Davacı tarafça dava konusu takipte cari hesaba dayanılmıştır. Davalı taraf borcun tamamına itiraz etmiştir. Kural olarak ispat külfeti davacı taraf üzerindedir. Davacı taraf takibe konu faturaya ilişkin malın teslimi ve hizmetin verildiğini dava miktarı da gözetilerek HMK’ nın 199. Maddesi gereğince yazılı delillerle ispat etmelidir.
-Davacı tarafın dava dilekçesi ile ticari defterlere delil olarak dayandığı görülmektedir.
-6102 sayılı Türk Ticaret Kanun’ da ticari defterlerle ispata ilişkin hükümlere yer verilmemiştir. 6100 sayılı Hukuk Muhakemeleri Kanunu’nun 222. maddesi “Ticari Defterlerin İbrazı ve Delil olması” başlığı altında ticari defterlerle ispata ilişkin hükümler getirmiştir.
-Hukuk Muhakemeleri Kanunu 222. Maddesinde; “(1) Mahkeme, ticari davalarda tarafların ticari defterlerinin ibrazına kendiliğinden veya taraflardan birinin talebi üzerine karar verebilir. (2) Ticari defterlerin, ticari davalarda delil olarak kabul edilebilmesi için, kanuna göre eksiksiz ve usulüne uygun olarak tutulmuş, açılış ve kapanış onayları yaptırılmış ve defter kayıtlarının birbirini doğrulamış olması şarttır. (3) İkinci fıkrada belirtilen şartlara uygun olarak tutulan ticari defter kayıtlarının sahibi ve halefleri lehine delil olarak kabul edilebilmesi için, diğer tarafın aynı şartlara uygun olarak tutulmuş ticari defterlerindeki kayıtların bunlara aykırı olmaması veya diğer tarafın ticari defterlerini ibraz etmemesi yahut defter kayıtlarının aksinin senet veya diğer kesin delillerle ispatlanmamış olması gerekir. (Ek cümle:22/7/2020-7251/23 md.) Diğer tarafın ikinci fıkrada yazılan şartlara uygun olarak tutulan ticari defterlerinin, ilgili hususta hiçbir kayıt içermemesi hâlinde ticari defterler, sahibi lehine delil olarak kullanılamaz. Bu şartlara uygun olarak tutulan defterlerdeki sahibi lehine ve aleyhine olan kayıtlar birbirinden ayrılamaz.” hükümlerine yer verilmiştir.

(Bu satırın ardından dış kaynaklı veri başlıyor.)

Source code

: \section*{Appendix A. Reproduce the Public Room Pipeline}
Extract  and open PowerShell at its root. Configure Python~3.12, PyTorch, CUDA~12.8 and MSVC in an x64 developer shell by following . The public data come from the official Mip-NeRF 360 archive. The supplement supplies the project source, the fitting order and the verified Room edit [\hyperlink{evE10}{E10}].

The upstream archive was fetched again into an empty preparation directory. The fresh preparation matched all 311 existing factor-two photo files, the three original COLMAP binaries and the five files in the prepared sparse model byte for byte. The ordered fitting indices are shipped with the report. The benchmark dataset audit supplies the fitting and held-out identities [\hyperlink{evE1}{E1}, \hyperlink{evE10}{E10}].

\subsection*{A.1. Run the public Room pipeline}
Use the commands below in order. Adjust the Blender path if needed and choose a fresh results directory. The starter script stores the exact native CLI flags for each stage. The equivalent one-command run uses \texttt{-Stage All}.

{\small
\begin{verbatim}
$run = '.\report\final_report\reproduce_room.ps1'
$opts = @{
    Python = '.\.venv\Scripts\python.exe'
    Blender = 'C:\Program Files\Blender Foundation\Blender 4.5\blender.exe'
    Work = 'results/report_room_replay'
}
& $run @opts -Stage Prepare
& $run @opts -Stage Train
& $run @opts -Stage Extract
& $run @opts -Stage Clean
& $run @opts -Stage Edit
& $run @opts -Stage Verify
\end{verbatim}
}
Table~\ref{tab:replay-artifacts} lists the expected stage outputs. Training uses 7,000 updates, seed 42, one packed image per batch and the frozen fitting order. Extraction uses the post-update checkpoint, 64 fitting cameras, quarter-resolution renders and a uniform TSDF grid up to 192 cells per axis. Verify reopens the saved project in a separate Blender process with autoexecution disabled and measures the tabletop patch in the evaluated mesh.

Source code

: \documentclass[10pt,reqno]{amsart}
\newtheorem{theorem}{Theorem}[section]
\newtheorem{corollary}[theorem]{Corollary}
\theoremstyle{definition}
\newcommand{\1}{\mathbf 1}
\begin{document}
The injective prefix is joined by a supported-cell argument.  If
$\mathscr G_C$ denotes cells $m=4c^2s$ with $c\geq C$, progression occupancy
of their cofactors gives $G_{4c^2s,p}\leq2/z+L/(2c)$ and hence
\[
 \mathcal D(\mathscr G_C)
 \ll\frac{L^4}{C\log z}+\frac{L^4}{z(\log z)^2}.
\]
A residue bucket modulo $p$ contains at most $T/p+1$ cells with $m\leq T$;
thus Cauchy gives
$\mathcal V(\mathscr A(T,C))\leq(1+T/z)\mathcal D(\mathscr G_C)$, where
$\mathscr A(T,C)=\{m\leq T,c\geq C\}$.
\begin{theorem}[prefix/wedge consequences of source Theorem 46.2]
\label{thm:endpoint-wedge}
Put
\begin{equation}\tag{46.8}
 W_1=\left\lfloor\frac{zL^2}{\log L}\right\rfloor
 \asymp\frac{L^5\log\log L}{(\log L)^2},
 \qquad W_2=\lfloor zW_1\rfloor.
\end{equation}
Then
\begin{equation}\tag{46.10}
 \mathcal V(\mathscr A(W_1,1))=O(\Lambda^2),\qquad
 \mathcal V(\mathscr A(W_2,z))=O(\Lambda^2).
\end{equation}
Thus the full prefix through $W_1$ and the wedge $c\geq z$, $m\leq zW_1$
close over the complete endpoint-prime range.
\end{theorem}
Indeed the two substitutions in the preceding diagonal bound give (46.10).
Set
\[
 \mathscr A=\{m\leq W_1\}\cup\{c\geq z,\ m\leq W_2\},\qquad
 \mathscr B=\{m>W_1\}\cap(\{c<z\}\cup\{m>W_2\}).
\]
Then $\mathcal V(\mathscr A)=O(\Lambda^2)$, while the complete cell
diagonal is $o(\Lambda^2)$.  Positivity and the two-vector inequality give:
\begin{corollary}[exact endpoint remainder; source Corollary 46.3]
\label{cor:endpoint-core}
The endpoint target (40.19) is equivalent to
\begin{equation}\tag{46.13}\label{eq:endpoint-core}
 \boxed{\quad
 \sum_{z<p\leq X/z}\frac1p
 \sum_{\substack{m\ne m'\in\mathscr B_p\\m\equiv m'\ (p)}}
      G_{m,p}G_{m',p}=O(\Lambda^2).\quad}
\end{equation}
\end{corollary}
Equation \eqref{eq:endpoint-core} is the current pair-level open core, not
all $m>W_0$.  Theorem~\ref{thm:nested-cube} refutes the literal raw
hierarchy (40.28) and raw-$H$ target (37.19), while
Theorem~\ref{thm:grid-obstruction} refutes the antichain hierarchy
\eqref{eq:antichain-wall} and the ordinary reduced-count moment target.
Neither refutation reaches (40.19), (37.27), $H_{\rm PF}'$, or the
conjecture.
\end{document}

-Yargıtay uygulamasına göre; 6100 sayılı Hukuk Muhakemeleri Kanunu’nun 222. maddesi gereğince; ticari davalarda, yani iki tarafın tacir olduğu ve dava konusunun ticari işletmeleri ile ilgili olduğu davalarda, ticari defterler ile sözleşme ilişkisinin veya alacak miktarının ispatı mümkündür. Ticari defterler kesin delillerdendir. Yasa’da delil vasfı taşıdığı takdirde aksinin yazılı veya kesin delillerle ispatı gerektiği düzenlenmiş olduğundan, yasanın ticari defterleri kesin delildir (Yargıtay 15. Hukuk Dairesi’nin 26/09/2018 tarih 2018/2696E. 2018/3431K. sayılı ilamı).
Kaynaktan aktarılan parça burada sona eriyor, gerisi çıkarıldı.